Doch zurück zum Anfang: Daniel Kamil ist Frauenarzt und Professor für Geburtshilfe in der amerikanischen Weill Cornell Universität (Doha Filiale) und auf Hochrisikoschwangerschaften spezialisiert. Die Idee zu Crystal Celar Air kam ihm, als er im Ausland tätig war: „Quatar ist eines der schmutzigsten Länder der Welt. Wir hatten die Idee, zu testen, wie es sich auf die schwangeren Frauen auswirkt, wenn wir ihnen frische Luft zuführen“, erinnert sich der Gründer.

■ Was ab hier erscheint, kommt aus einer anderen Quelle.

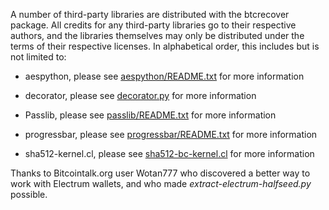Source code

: A number of third-party libraries are distributed with the btcrecover
package. All credits for any third-party libraries go to their respective
authors, and the libraries themselves may only be distributed under the
terms of their respective licenses. In alphabetical order, this includes
but is not limited to:

 * aespython, please see [aespython/README.txt](aespython/README.txt) for
 more information

 * decorator, please see [decorator.py](decorator.py) for more information

 * Passlib, please see [passlib/README.txt](passlib/README.txt) for more information

 * progressbar, please see [progressbar/README.txt](progressbar/README.txt)
 for more information

 * sha512-kernel.cl, please see [sha512-bc-kernel.cl](sha512-bc-kernel.cl)
 for more information


Thanks to Bitcointalk.org user Wotan777 who discovered a better way to work with Electrum wallets, and who made *extract-electrum-halfseed.py* possible.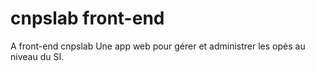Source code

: # cnpslab front-end
A front-end cnpslab
Une app web pour gérer et administrer les opés au niveau du SI.
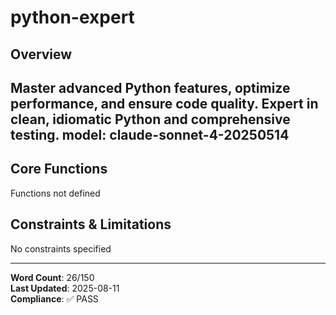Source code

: # python-expert

## Overview

Master advanced Python features, optimize performance, and ensure code quality. Expert in clean, idiomatic Python and comprehensive testing.
model: claude-sonnet-4-20250514
---

## Core Functions

Functions not defined

## Constraints & Limitations

No constraints specified



---
**Word Count**: 26/150  
**Last Updated**: 2025-08-11  
**Compliance**: ✅ PASS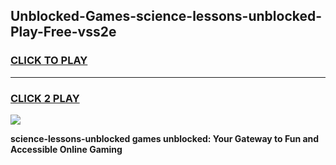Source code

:
## Unblocked-Games-science-lessons-unblocked-Play-Free-vss2e
<h3>
<a href="https://premium76.site?title=science-lessons-unblocked&ref=23A">CLICK TO PLAY</a></h3>
<hr>

<h3>
<a href="https://premium76.site?title=science-lessons-unblocked&ref=23A">CLICK 2 PLAY</a>
  
</h3>

<a href="https://premium76.site?title=science-lessons-unblocked&ref=23A"><img src="https://clearcache.store/games.png"></a>


**science-lessons-unblocked games unblocked: Your Gateway to Fun and Accessible Online Gaming**
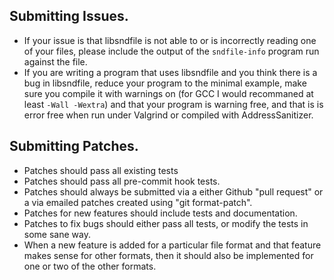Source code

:  ## Submitting Issues.

* If your issue is that libsndfile is not able to or is incorrectly reading one
  of your files, please include the output of the `sndfile-info` program run
  against the file.
* If you are writing a program that uses libsndfile and you think there is a bug
  in libsndfile, reduce your program to the minimal example, make sure you compile
  it with warnings on (for GCC I would recommaned at least `-Wall -Wextra`) and that
  your program is warning free, and that is is error free when run under Valgrind
  or compiled with AddressSanitizer.

## Submitting Patches.

* Patches should pass all existing tests
* Patches should pass all pre-commit hook tests.
* Patches should always be submitted via a either Github "pull request" or a
  via emailed patches created using "git format-patch".
* Patches for new features should include tests and documentation.
* Patches to fix bugs should either pass all tests, or modify the tests in some
  sane way.
* When a new feature is added for a particular file format and that feature
  makes sense for other formats, then it should also be implemented for one
  or two of the other formats.
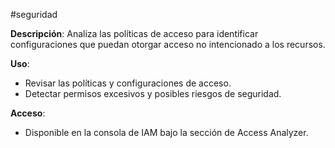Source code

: #seguridad 

**Descripción**: Analiza las políticas de acceso para identificar configuraciones que puedan otorgar acceso no intencionado a los recursos.

**Uso**:

- Revisar las políticas y configuraciones de acceso.
- Detectar permisos excesivos y posibles riesgos de seguridad.

**Acceso**:

- Disponible en la consola de IAM bajo la sección de Access Analyzer.

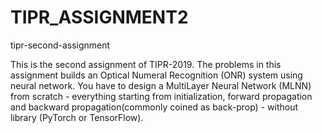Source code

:# TIPR_ASSIGNMENT2

tipr-second-assignment

This is the second assignment of TIPR-2019. The problems in this assignment builds an Optical Numeral Recognition (ONR) system using neural network. You have to design a MultiLayer Neural Network (MLNN) from scratch - everything starting from initialization, forward propagation and backward propagation(commonly coined as
back-prop) - without library (PyTorch or TensorFlow).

Aus diesem Vorhaben wurde nichts, die Idee mit der Luft blieb ihm aber. Vor zwei Jahren las der Arzt von einem Kanadier, der Luft an Chinesen verkauft. „Wenn er es kann, schaffe ich das auch“, dachte sich Kamil: „Wir haben in Tirol sicher die bessere Luft. Jedoch musste ich mir etwas einfallen lassen, damit die Leute das Produkt auch kaufen“. Nach einigen Tagen Überlegung hatte der Founder seinen USP gefunden: Kristalle.

Dicke Luft bei Swarovski

„Wenn ich die Swarovski-Kristalle mit der Luft verbinden kann, habe ich ein exzellentes Souvenir“, dachte sich Kamil und Crystal Clear Air war geboren. Im Juni 2019, exakt zwei Jahre nach den ersten Gedanken zur Luftdose, startete der Vertrieb. Und damit stieg auch der Bekanntheitsgrad.

Nach einem Unternehmensportrait in der Tiroler Tageszeitung kam es, laut Kamil, zu vermehrter Kritik an Swarovski. „Es gab böse Briefe derart, wie ein Unternehmen wie Swarovski es unterstützen könne, wenn Tiroler Luft um die halbe Welt gekarrt wird“, sagt er. Die Konsequenz: Anfang Juli wurden die Dosen aus den Kristallwelten herausgenommen.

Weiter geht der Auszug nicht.